Forest Park's backbone — ~11 car-free miles of gentle gravel, the park's premier long run and gravel ride.

Effort
Easy
Length
11.23 mi
Time
~5 hr walk / ~1.5 hr ride
Net relief
394 ft
Elevation
329–723 ft
Surface
Cobbled start, then gravel
Uses
foot · bike · horse
Elevation · ft
On this trailThe Road

The Road

Milepost 0: the Thurman gate

Most people start here, at the south end, and you should too — it’s the most accessible ground in the park and the logical zero point for everything north of it. Right past the gate the surface is actually at its roughest: worn cobblestones set in packed dirt, a few patches of old asphalt, a seasonal spring seeping across the tread. Then, just past the quarter-mile marker, the road turns genuinely paved for a short stretch before settling into the hard-packed gravel it holds for the next ten miles.

Watch the east side of the road for the mileposts — white concrete bollards planted at quarter-mile intervals, each painted with its distance from this gate. So Thurman is milepost 0, Saltzman Road lands near milepost 6, and the Germantown end sits up around milepost 11. Learn that once and you never have to guess how far you’ve gone; the whole park paces itself by these numbers, counting up as you head north and down as you head back.

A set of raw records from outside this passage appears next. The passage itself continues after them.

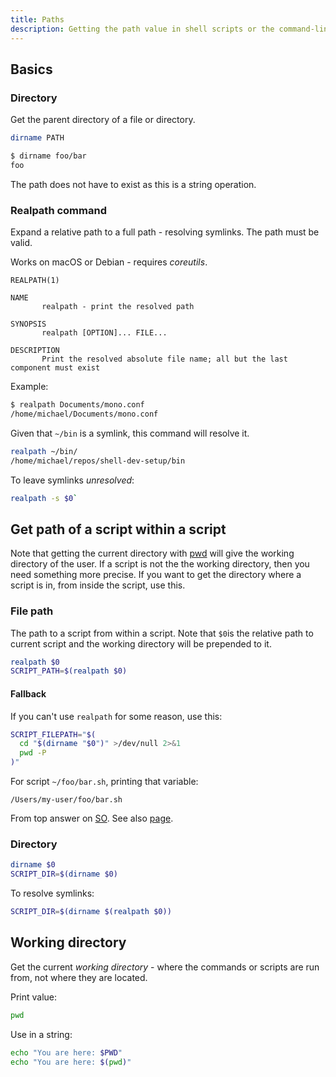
 ```yaml
---
title: Paths
description: Getting the path value in shell scripts or the command-line
---
```


## Basics

### Directory

Get the parent directory of a file or directory.

```sh
dirname PATH
```

```sh
$ dirname foo/bar
foo
```

The path does not have to exist as this is a string operation.

### Realpath command

Expand a relative path to a full path - resolving symlinks. The path must be valid.

Works on macOS or Debian - requires *coreutils*.

```
REALPATH(1)

NAME
       realpath - print the resolved path

SYNOPSIS
       realpath [OPTION]... FILE...

DESCRIPTION
       Print the resolved absolute file name; all but the last component must exist
```

Example:

```sh
$ realpath Documents/mono.conf 
/home/michael/Documents/mono.conf
```

Given that `~/bin` is a symlink, this command will resolve it.

```sh
realpath ~/bin/
/home/michael/repos/shell-dev-setup/bin
```

To leave symlinks _unresolved_:

```sh
realpath -s $0`
```


## Get path of a script within a script

Note that getting the current directory with [pwd](#working-directory) will give the working directory of the user. If a script is not the the working directory, then you need something more precise. If you want to get the directory where a script is in, from inside the script, use this.

### File path

The path to a script from within a script. Note that `$0`is the relative path to current script and the working directory will be prepended to it.

```sh
realpath $0
SCRIPT_PATH=$(realpath $0)
```

#### Fallback

If you can't use `realpath` for some reason, use this:

```sh
SCRIPT_FILEPATH="$(
  cd "$(dirname "$0")" >/dev/null 2>&1
  pwd -P
)"
```

For script `~/foo/bar.sh`, printing that variable:

```
/Users/my-user/foo/bar.sh
```

From top answer on [SO](https://stackoverflow.com/questions/4774054/reliable-way-for-a-bash-script-to-get-the-full-path-to-itself/4774063). See also [page](https://mywiki.wooledge.org/BashFAQ/028).


### Directory

```sh
dirname $0
SCRIPT_DIR=$(dirname $0)
```

To resolve symlinks:

```sh
SCRIPT_DIR=$(dirname $(realpath $0))
```


## Working directory

Get the current _working directory_ - where the commands or scripts are run from, not where they are located.

Print value:

```sh
pwd
```

Use in a string:

```sh
echo "You are here: $PWD"
echo "You are here: $(pwd)"
```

Runner’s note This is the long-run road, full stop. Gentle grade, all-weather footing, and a milepost every quarter mile mean you can run repeatable, measured efforts without a watch doing the math for you — pick a bollard, run to it, know exactly what you did. Nothing else in the park lets you rack up honest mileage this cleanly. Keep right on blind corners and stay alert near the Fire Lane 7 junction, where the bikes are thickest.

Wheels The south end is the most wheel-friendly stretch anywhere in Forest Park — but don’t come expecting a paved half-mile. The first quarter-mile is worn cobbles and gravel in packed dirt, with a spring crossing and a rough switchback, before a short paved stretch just past the quarter-mile marker. Beyond it the road is firm, gently graded gravel — a capable wheelchair or an all-terrain stroller can genuinely enjoy the lower section — but it’s not an ADA-graded surface, and it grows rougher and steeper the farther north you go. Treat the first few miles as the accessible outing; don’t commit to the full eleven expecting a smooth roll. For truly smooth pavement, Lower Macleay has the park’s ADA-designed segment.

A little way up, near milepost 3, the Nature Trail drops in from the slope — and just up it sits Rocking Chair Dam, a silted-in relic of the park’s early firefighting days. It’s a fine short detour, but it belongs to the Nature Trail’s story, so we’ll leave it there and keep rolling.

Shepard’s Folly: how a failed road became a park

Every guide to this road repeats the same tidy line — that it was platted around 1912 and named for Leif Erikson from the start. It’s wrong, and the true version is better.

In the early 1900s a developer named Richard Shepard looked at these forested slopes and saw subdivisions. Around 1914–1915 he graded a hillside access road — Hillside Drive — running the full length of the hills from Thurman Street to Germantown, meant to be the first of dozens of streets threading a new hillside neighborhood. It was the first and the last. The West Hills are built of thick, slide-prone silt, and the cut road began sloughing downhill its very first winter; costs ran to nearly double the estimates. Locals took to calling it “Shepard’s Folly.” Special tax assessments to pay for the roadway pushed the lots into foreclosure, the city ended up with some 1,400 acres of unsellable land nobody could build on — and that foreclosed, ruined subdivision became the core of Forest Park when it was dedicated in 1948. The road only got its current name in 1933, when the local Sons of Norway lodge petitioned the city to rename Hillside Drive for the Norse explorer.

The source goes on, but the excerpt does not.